Frustrated traders and offbeat activists have complained for years in whispers and in online screeds that the price of gold has been subject to collusion. On Monday, these accusations of manipulation found a more august arena for expression: the federal courts.

At a 40-minute hearing, lawyers for more than 20 plaintiffs gathered in Federal District Court in Manhattan to coordinate their linked lawsuits against the five banks that make up what is known as the London gold fix. The suits, filed by hedge funds, private citizens and public investors like the Alaska Electrical Pension Fund, contend that the banks have used their privileged positions as market makers to rig the price of gold to their benefit.

The lawsuits — the first of which was filed in March — question the integrity of the gold fix, which dates to 1919, when a handful of bankers began to meet in the wood-paneled offices of N. M. Rothschild & Sons in London. The purpose of the fix is to set a benchmark price for gold, which is subsequently used by dealers, central banks and mining firms to buy and sell the precious metal and its various derivatives.

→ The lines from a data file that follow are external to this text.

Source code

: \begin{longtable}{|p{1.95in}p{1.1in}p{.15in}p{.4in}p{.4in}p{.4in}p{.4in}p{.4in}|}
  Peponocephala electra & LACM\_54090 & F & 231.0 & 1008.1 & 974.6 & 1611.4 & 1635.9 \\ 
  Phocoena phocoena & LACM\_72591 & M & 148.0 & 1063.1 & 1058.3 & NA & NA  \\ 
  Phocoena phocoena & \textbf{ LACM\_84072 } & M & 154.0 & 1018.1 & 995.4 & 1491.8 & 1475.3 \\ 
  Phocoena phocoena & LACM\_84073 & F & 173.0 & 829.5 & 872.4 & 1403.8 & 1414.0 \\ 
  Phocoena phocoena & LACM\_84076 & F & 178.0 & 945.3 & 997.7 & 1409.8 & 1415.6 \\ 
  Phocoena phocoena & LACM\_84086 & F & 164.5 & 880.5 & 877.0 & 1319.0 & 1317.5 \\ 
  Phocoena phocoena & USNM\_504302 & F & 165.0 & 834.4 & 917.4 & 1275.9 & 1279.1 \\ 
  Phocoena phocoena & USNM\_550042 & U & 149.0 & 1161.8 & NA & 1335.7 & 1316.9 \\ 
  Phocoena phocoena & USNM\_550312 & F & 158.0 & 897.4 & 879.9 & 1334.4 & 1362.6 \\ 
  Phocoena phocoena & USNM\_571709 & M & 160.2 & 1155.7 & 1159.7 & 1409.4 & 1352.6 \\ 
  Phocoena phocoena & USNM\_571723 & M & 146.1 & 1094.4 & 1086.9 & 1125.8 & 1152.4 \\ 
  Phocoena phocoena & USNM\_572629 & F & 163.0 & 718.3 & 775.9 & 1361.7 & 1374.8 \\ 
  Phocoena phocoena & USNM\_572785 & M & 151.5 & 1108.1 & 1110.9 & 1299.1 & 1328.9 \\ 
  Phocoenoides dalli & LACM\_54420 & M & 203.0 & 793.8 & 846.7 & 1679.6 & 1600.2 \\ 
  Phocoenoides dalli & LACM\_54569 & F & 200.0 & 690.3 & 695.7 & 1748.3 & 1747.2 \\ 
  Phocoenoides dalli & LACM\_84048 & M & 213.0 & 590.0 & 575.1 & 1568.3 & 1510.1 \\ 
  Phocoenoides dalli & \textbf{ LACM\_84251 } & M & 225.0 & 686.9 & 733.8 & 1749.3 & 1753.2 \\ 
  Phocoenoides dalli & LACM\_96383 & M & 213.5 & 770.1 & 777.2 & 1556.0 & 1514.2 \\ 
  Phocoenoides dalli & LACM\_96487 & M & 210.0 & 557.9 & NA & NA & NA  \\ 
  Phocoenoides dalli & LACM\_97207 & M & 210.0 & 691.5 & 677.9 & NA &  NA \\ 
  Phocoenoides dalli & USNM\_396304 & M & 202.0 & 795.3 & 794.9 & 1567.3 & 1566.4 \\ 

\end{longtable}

These days, the fix takes place by phone twice a day — at 10:30 a.m. London time and again at 3 p.m. — and generally lasts 10 minutes to an hour. According to one of the suits, “The ‘great flaw’ of the gold fixing process is that the member banks trade on the information exchanged during the call to manipulate the price of gold and gold derivatives before publication of the gold fix to the wider market.”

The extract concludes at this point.